After Streatham Grammar School, Sherborn joined the R.A.F. Upon his discharge in 1944, Sherborn's interest in architecture led him to survey all the old buildings of Reading. This study qualified him, in 1948, for a position with the newly formed Ministry of Town and County Planning, as an investigator of historic buildings. The work, poorly paid and solitary, was nonetheless his true vocation given his great passion for conservation; given the damage and neglect of wartime and heavy cost in death duties, many formerly great estates were imperiled. He was a Fellow of the Society of Antiquaries.

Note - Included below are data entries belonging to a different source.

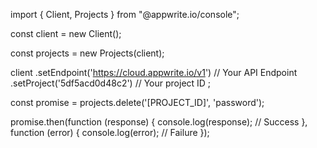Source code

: import { Client, Projects } from "@appwrite.io/console";

const client = new Client();

const projects = new Projects(client);

client
    .setEndpoint('https://cloud.appwrite.io/v1') // Your API Endpoint
    .setProject('5df5acd0d48c2') // Your project ID
;

const promise = projects.delete('[PROJECT_ID]', 'password');

promise.then(function (response) {
    console.log(response); // Success
}, function (error) {
    console.log(error); // Failure
});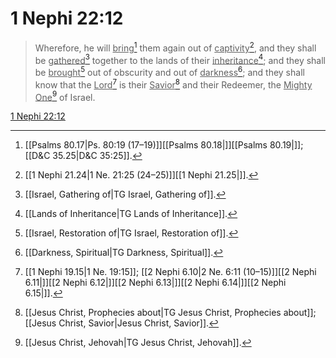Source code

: # 1 Nephi 22:12

> Wherefore, he will <u>bring</u>[^a] them again out of <u>captivity</u>[^b], and they shall be <u>gathered</u>[^c] together to the lands of their <u>inheritance</u>[^d]; and they shall be <u>brought</u>[^e] out of obscurity and out of <u>darkness</u>[^f]; and they shall know that the <u>Lord</u>[^g] is their <u>Savior</u>[^h] and their Redeemer, the <u>Mighty One</u>[^i] of Israel.

[1 Nephi 22:12](https://www.churchofjesuschrist.org/study/scriptures/bofm/1-ne/22?lang=eng&id=p12#p12)


[^a]: [[Psalms 80.17|Ps. 80:19 (17–19)]][[Psalms 80.18|]][[Psalms 80.19|]]; [[D&C 35.25|D&C 35:25]].  
[^b]: [[1 Nephi 21.24|1 Ne. 21:25 (24–25)]][[1 Nephi 21.25|]].  
[^c]: [[Israel, Gathering of|TG Israel, Gathering of]].  
[^d]: [[Lands of Inheritance|TG Lands of Inheritance]].  
[^e]: [[Israel, Restoration of|TG Israel, Restoration of]].  
[^f]: [[Darkness, Spiritual|TG Darkness, Spiritual]].  
[^g]: [[1 Nephi 19.15|1 Ne. 19:15]]; [[2 Nephi 6.10|2 Ne. 6:11 (10–15)]][[2 Nephi 6.11|]][[2 Nephi 6.12|]][[2 Nephi 6.13|]][[2 Nephi 6.14|]][[2 Nephi 6.15|]].  
[^h]: [[Jesus Christ, Prophecies about|TG Jesus Christ, Prophecies about]]; [[Jesus Christ, Savior|Jesus Christ, Savior]].  
[^i]: [[Jesus Christ, Jehovah|TG Jesus Christ, Jehovah]].  
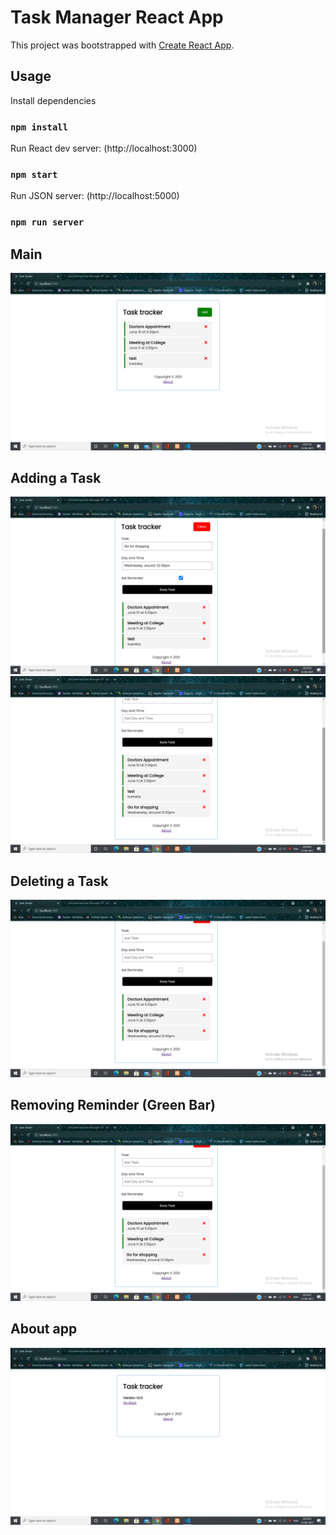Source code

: # Task Manager React App

This project was bootstrapped with [Create React App](https://github.com/facebook/create-react-app).

## Usage

Install dependencies
### `npm install`

Run React dev server: (http://localhost:3000)
### `npm start`

Run JSON server: (http://localhost:5000)
### `npm run server`

## Main

![main](main.png)

## Adding a Task

![Writing a task](add.png)
![Added](add1.png)

## Deleting a Task

![Deleting](delete.png)

## Removing Reminder (Green Bar)

![Reminder bar](reminder.png)

## About app

![About version](about.png)






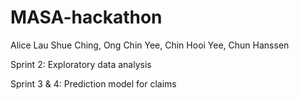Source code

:# MASA-hackathon
Alice Lau Shue Ching, Ong Chin Yee, Chin Hooi Yee, Chun Hanssen

Sprint 2: 
Exploratory data analysis 

Sprint 3 & 4: 
Prediction model for claims 
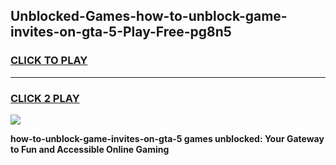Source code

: 
## Unblocked-Games-how-to-unblock-game-invites-on-gta-5-Play-Free-pg8n5
<h3>
<a href="https://premium76.site?title=how-to-unblock-game-invites-on-gta-5&ref=20A">CLICK TO PLAY</a></h3>
<hr>

<h3>
<a href="https://premium76.site?title=how-to-unblock-game-invites-on-gta-5&ref=20A">CLICK 2 PLAY</a>
  
</h3>

<a href="https://premium76.site?title=how-to-unblock-game-invites-on-gta-5&ref=20A"><img src="https://clearcache.store/games.png"></a>


**how-to-unblock-game-invites-on-gta-5 games unblocked: Your Gateway to Fun and Accessible Online Gaming**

Although numerous houses of distinction were lost, Sherborn's diligence and effort led to successful rescues of houses such as Calke Abbey, Derbyshire; Lydiard House, at Lydiard Tregoze, Wiltshire; and Cowick Hall in Yorkshire. His 1951 list of 2,000 outstanding country houses for the Gower Report led to the creation, in 1953, of the Historic Buildings Council for England, Wales and Scotland. By 1978, Sherborn was the Ministry's Principal Inspector, on the Listing Committee, Ecclesiastical Buildings Committee and the Outstanding Buildings Committee of the Historic Buildings Council. He retired in 1982.

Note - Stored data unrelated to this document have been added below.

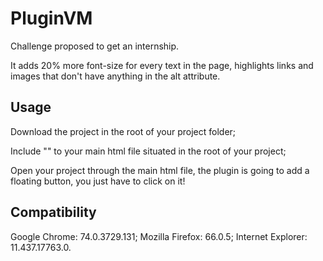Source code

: # PluginVM
Challenge proposed to get an internship.

It adds 20% more font-size for every text in the page, highlights links and images that don't have anything in the alt attribute.

## Usage

Download the project in the root of your project folder;

Include "<script src="./src/app.tsx" defer></script>" to your main html file situated in the root of your project;

Open your project through the main html file, the plugin is going to add a floating button, you just have to click on it!

## Compatibility

Google Chrome: 74.0.3729.131;
Mozilla Firefox: 66.0.5;
Internet Explorer: 11.437.17763.0.

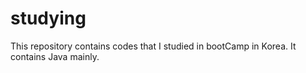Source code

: # studying
This repository contains codes that I studied in bootCamp in Korea.
It contains Java mainly.
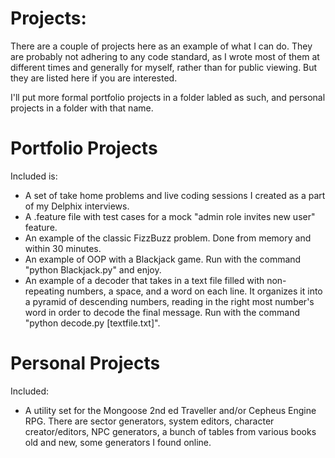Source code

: # Projects:
There are a couple of projects here as an example of what I can do. 
They are probably not adhering to any code standard, as I wrote most of them at different times and generally for myself, rather than for public viewing. 
But they are listed here if you are interested. 

I'll put more formal portfolio projects in a folder labled as such, and personal projects in a folder with that name. 

# Portfolio Projects
Included is:
* A set of take home problems and live coding sessions I created as a part of my Delphix interviews. 
* A .feature file with test cases for a mock "admin role invites new user" feature.
* An example of the classic FizzBuzz problem. Done from memory and within 30 minutes.
* An example of OOP with a Blackjack game. Run with the command "python Blackjack.py" and enjoy.
* An example of a decoder that takes in a text file filled with non-repeating numbers, a space, and a word on each line. It organizes it into a pyramid of descending numbers, reading in the right most number's word in order to decode the final message. Run with the command "python decode.py [textfile.txt]".

# Personal Projects
Included:
* A utility set for the Mongoose 2nd ed Traveller and/or Cepheus Engine RPG.
  There are sector generators, system editors, character creator/editors, NPC generators,
  a bunch of tables from various books old and new, some generators I found online.

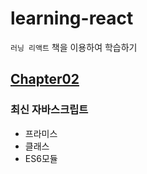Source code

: # learning-react

`러닝 리액트` 책을 이용하여 학습하기

## [Chapter02](https://github.com/woohoeon/learning-react/blob/master/chapter02/test.js)

### 최신 자바스크립트

* 프라미스
* 클래스
* ES6모듈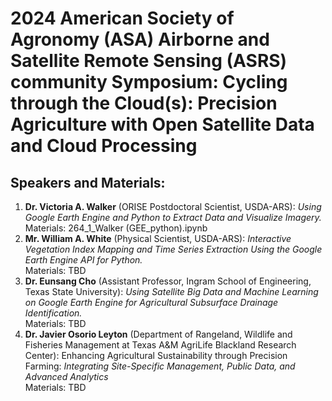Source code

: # 2024 American Society of Agronomy (ASA) Airborne and Satellite Remote Sensing (ASRS) community Symposium: Cycling through the Cloud(s): Precision Agriculture with Open Satellite Data and Cloud Processing

## Speakers and Materials: 


1. **Dr. Victoria A. Walker** (ORISE Postdoctoral Scientist, USDA-ARS): *Using Google Earth Engine and Python to Extract Data and Visualize Imagery.* <br> 
    Materials: 264_1_Walker (GEE_python).ipynb
2. **Mr. William A. White** (Physical Scientist, USDA-ARS): *Interactive Vegetation Index Mapping and Time Series Extraction Using the Google Earth Engine API for Python.* <br>
    Materials: TBD
3. **Dr. Eunsang Cho** (Assistant Professor, Ingram School of Engineering, Texas State University): *Using Satellite Big Data and Machine Learning on Google Earth Engine for Agricultural Subsurface Drainage Identification.* <br>
    Materials: TBD
4. **Dr. Javier Osorio Leyton** (Department of Rangeland, Wildlife and Fisheries Management at Texas A&M AgriLife Blackland Research Center): Enhancing Agricultural Sustainability through Precision Farming: *Integrating Site-Specific Management, Public Data, and Advanced Analytics* <br>
    Materials: TBD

Fawns Manor in Bedfont ('in the unlikely depths of suburban Middlesex'), in the ownership of the Sherborns since the 15th century, was inherited by Sherborn's uncle, the taxonomist Charles Davies Sherborn on the death of his fourth cousin once-removed, William Sherborn, in 1912. When Charles Davies Sherborn died in 1942, the Manor came to Ronald Thorne Sherborn; the family took up residence in the restored house in 1950. Sherborn lived there after his father's death until 1983, when, following several burglaries, he sold the manor to the British Airways Housing Association and moved to a seafront villa in Brighton. He died in 2004, having published his memoirs, An Inspector Recalls, the previous year. In his Spectator review of the book, Hugh Massingberd noted Sherborn to be 'one of the unsung heroes of conservation' in Britain, and observed that 'the so-called "national heritage" thus owes Sherborn an immeasurable debt' in light of his efforts.